I began to sink under the pressure of looks and expectations. While the rest of the women in my class wasted away, proclaiming to have eaten nothing but broccoli over Thanksgiving, I gained seven pounds over a new found love of peanut butter. My attitude towards theatre games was hard to hide. One day when my teacher overheard me mutter under my breath that I hated improv, she called a class meeting to discuss why I hated her. Everyone stared at me, shocked and disappointed. Why was I resisting the pu-pu platter of techniques spread out before me? "You're a very stubborn actress," the teacher announced, "but I'm going to break you." That was strike two.
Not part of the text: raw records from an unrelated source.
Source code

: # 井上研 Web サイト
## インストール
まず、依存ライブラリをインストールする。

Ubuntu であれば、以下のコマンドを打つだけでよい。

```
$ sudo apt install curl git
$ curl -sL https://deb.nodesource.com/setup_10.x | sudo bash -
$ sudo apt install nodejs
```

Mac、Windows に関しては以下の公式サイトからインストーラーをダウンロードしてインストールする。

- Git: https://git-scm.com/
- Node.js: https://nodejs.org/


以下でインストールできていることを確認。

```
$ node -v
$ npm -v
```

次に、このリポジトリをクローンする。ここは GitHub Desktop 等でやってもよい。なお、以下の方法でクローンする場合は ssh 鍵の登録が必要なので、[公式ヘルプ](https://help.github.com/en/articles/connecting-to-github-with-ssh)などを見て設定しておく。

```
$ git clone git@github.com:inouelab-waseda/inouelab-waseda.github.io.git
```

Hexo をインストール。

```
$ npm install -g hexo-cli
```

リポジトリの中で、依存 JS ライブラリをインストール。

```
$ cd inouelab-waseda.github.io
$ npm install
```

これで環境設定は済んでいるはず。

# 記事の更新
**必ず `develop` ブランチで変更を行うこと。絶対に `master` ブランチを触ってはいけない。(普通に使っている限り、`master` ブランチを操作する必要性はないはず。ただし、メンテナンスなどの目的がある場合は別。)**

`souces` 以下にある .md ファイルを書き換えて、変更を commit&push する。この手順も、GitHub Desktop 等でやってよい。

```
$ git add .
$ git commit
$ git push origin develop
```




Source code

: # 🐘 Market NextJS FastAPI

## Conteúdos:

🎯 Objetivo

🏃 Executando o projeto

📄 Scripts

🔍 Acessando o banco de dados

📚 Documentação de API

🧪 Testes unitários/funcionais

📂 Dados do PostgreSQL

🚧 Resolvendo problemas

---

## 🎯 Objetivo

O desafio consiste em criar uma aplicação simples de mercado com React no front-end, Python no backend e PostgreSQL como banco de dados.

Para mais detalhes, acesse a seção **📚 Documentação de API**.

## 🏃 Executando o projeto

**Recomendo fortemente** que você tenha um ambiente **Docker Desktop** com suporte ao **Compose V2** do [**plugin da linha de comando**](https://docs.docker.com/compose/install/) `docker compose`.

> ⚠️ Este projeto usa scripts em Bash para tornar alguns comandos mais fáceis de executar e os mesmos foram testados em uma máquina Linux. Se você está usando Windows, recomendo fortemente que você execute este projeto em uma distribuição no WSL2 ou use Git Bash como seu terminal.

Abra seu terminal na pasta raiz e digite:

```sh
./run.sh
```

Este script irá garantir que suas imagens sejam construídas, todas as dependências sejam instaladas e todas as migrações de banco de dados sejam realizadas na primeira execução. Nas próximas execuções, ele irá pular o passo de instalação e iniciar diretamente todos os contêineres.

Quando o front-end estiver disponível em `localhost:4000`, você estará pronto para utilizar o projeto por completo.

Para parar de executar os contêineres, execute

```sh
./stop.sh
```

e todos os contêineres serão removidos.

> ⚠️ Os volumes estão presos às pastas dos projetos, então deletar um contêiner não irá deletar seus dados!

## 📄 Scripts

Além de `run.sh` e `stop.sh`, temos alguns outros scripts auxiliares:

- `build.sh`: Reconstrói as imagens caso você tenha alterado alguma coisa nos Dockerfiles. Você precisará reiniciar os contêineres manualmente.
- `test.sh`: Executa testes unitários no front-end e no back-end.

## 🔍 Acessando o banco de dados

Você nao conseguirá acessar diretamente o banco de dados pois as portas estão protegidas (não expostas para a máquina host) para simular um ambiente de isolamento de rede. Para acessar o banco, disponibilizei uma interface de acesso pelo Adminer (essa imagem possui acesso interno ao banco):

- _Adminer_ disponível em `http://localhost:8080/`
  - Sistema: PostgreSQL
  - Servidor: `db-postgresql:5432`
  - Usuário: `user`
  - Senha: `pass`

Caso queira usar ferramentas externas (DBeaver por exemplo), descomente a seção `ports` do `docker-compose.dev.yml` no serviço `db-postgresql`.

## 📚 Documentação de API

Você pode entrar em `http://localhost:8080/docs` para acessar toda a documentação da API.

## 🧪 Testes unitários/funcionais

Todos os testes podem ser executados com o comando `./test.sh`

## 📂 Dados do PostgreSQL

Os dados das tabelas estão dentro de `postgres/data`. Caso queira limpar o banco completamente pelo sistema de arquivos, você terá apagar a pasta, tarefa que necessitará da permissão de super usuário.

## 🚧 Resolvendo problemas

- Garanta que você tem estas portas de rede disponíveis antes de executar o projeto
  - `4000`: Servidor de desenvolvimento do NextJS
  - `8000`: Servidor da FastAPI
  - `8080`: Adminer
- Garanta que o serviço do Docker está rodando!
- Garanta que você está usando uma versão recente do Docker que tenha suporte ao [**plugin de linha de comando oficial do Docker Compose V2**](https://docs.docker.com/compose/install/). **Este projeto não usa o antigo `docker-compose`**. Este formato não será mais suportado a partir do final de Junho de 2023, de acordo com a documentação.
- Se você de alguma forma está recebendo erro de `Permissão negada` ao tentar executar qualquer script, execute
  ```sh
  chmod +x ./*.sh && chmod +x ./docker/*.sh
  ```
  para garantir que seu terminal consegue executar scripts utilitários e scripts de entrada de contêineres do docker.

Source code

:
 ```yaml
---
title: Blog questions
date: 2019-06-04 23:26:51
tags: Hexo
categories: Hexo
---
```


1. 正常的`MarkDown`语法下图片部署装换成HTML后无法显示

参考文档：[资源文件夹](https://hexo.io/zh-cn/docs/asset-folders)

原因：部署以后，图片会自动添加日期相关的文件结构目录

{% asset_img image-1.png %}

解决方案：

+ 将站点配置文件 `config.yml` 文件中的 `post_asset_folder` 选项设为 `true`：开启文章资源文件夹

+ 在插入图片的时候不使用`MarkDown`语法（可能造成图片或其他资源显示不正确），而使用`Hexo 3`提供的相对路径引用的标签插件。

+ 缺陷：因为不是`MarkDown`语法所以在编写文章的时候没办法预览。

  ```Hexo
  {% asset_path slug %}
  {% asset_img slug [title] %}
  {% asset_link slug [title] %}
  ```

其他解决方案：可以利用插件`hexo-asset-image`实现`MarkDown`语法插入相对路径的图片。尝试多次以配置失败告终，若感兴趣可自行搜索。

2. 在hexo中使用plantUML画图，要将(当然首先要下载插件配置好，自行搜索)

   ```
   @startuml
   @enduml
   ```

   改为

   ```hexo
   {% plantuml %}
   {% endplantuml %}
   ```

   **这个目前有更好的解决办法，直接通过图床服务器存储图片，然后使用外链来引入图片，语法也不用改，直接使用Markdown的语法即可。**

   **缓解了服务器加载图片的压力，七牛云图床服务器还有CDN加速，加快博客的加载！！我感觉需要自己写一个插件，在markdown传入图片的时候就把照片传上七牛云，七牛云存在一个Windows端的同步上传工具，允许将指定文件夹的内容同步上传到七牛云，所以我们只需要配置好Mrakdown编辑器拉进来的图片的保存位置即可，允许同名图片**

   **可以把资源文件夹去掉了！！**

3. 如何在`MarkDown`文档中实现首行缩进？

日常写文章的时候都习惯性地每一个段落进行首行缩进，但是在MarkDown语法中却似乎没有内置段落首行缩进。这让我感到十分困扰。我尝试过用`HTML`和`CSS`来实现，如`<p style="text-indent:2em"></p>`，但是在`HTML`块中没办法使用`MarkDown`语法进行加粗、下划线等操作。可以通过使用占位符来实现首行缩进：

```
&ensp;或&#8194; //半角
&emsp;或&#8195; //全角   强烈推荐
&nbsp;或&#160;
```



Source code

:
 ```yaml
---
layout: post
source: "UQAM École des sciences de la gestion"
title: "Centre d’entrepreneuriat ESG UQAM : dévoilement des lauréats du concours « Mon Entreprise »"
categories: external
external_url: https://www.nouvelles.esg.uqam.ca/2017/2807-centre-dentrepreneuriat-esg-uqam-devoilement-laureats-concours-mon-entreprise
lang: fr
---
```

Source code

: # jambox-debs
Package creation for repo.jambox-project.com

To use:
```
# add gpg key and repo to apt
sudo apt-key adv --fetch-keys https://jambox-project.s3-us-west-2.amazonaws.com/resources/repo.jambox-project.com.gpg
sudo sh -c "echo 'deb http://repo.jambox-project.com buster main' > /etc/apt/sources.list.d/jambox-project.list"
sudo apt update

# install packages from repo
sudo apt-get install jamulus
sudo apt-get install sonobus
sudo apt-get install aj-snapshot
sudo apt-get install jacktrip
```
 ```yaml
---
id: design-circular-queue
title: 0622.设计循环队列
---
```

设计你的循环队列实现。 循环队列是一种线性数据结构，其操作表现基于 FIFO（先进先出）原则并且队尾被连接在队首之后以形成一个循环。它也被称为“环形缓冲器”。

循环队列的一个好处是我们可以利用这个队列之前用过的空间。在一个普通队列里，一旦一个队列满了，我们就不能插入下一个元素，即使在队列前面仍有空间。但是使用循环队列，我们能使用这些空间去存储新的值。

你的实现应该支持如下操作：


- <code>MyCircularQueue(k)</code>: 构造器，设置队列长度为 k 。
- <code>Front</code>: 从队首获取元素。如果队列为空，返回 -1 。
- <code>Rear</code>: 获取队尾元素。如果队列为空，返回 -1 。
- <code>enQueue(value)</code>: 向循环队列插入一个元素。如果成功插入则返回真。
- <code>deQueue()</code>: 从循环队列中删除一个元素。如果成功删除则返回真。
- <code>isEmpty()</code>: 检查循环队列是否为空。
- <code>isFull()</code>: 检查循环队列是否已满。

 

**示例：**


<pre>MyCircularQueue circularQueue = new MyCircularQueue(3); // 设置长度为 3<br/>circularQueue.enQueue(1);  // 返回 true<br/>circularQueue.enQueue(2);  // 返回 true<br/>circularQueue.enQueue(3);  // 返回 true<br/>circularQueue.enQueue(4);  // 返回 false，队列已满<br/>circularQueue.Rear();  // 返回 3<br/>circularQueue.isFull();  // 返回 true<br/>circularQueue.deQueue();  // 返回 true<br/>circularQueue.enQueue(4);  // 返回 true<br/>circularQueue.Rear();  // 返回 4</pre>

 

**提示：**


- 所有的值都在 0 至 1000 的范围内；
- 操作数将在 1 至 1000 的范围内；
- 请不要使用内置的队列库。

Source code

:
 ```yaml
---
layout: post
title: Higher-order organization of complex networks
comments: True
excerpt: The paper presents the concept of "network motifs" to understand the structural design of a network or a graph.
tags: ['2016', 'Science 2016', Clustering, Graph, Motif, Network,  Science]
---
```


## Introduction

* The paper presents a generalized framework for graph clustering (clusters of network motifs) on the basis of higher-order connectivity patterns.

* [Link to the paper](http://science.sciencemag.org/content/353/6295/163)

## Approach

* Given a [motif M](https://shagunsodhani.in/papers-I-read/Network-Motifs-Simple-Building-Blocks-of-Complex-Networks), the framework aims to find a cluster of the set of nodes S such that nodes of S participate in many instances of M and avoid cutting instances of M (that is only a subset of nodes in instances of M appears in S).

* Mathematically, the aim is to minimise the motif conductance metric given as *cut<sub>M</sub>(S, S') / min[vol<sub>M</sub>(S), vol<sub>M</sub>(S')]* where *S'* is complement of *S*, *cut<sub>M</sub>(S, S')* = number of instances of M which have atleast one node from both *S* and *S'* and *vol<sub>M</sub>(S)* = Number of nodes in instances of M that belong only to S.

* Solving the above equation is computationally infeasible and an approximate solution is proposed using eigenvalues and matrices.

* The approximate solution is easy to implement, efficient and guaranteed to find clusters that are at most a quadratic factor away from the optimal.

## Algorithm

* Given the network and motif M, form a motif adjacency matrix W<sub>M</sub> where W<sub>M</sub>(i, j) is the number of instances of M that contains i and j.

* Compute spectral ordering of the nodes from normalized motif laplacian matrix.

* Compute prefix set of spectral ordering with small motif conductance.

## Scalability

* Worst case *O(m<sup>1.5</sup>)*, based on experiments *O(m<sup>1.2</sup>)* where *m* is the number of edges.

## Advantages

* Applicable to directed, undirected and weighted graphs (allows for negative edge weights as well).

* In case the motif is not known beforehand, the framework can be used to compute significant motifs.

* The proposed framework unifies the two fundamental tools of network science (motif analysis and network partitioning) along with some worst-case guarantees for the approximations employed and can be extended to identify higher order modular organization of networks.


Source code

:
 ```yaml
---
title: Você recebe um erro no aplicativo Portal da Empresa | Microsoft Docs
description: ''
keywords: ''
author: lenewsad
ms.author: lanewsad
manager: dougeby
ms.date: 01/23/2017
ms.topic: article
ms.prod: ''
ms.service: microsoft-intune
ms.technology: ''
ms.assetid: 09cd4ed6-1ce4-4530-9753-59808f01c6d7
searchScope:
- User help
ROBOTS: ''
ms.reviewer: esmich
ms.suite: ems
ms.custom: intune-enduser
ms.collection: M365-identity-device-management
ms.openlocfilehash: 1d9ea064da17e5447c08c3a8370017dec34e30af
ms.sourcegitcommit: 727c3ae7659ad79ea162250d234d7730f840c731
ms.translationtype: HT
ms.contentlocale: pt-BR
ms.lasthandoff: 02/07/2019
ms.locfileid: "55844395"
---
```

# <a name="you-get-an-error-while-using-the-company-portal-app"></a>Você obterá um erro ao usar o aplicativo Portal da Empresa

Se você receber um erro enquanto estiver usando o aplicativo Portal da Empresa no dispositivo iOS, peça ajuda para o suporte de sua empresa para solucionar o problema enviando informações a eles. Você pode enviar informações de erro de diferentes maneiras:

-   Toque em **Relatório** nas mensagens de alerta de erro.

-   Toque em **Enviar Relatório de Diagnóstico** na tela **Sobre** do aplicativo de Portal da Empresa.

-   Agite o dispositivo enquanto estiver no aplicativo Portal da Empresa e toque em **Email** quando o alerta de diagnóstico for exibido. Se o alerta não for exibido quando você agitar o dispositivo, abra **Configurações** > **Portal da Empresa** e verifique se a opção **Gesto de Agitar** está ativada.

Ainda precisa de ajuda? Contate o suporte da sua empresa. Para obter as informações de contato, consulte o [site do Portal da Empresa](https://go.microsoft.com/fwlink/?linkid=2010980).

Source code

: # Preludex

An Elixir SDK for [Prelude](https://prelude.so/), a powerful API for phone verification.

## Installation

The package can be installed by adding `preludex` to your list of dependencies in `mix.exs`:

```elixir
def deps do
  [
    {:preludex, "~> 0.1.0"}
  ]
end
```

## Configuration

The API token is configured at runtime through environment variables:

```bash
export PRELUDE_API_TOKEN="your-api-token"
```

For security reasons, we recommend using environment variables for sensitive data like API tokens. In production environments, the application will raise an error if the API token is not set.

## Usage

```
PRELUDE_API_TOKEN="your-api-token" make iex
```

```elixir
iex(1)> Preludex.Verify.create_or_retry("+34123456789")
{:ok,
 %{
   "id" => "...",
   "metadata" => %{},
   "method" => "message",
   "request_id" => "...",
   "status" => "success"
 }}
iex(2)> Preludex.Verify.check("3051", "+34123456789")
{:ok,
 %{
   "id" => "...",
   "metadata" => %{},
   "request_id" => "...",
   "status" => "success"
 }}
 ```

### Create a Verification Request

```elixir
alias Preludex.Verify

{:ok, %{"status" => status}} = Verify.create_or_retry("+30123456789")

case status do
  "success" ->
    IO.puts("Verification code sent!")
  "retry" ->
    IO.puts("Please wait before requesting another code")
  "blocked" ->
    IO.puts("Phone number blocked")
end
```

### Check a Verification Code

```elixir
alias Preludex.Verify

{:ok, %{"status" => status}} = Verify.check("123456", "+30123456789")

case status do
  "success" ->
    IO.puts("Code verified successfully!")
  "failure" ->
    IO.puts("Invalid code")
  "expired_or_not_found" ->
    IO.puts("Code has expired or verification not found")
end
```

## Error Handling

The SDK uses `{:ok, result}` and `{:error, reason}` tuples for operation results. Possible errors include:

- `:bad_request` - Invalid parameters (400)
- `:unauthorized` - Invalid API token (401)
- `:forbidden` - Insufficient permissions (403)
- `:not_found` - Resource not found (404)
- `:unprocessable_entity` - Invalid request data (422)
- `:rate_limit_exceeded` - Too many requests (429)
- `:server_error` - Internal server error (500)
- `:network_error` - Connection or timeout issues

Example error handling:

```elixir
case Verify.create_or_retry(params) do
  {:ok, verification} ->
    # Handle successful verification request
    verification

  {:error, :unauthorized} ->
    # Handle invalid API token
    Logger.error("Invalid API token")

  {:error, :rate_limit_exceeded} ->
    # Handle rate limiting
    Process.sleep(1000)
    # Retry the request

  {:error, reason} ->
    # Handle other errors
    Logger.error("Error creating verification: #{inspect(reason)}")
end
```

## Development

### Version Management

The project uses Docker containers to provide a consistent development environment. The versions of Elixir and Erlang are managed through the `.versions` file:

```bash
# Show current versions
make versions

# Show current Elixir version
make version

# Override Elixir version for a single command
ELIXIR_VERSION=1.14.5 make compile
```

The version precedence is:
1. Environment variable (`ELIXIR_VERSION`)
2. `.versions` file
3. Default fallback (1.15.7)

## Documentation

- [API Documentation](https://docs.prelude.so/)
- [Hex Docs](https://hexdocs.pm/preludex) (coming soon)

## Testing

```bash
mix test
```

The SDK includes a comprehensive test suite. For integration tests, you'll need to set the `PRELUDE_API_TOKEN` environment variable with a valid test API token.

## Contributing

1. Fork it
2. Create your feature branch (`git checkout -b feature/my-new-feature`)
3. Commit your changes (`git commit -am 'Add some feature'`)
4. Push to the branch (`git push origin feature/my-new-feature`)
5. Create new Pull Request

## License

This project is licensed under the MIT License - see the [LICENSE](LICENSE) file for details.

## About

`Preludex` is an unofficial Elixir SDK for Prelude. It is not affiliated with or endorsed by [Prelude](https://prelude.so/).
At my first semester tutorial, they told me I had talent, but I wasn't tall, thin, or pretty enough. "You have the face of Sally Field," the department head told me, "but the body of Kathy Bates." Strike three. I went home for Christmas and announced to my father that I was dropping out to focus, instead, on getting into a proper theatre school in New York. After all, I reasoned, it's where I really wanted to be anyway.
There is probably nothing quite as depressing as returning to your hometown in the middle of winter when all of your friends are away at school having the time of their lives. The overall perception is that you have failed. It didn't help to think that I had willfully brought this upon myself. The phrase "small fish in a big pond" kept going around in my head. While my best friends were acing all of their classes and dating intriguing freshmen, I was eating cookies and counting the days until everyone would return to amuse me. In the meantime, I moped around the apartment, wrote letters to theatre schools, and read a lot of plays.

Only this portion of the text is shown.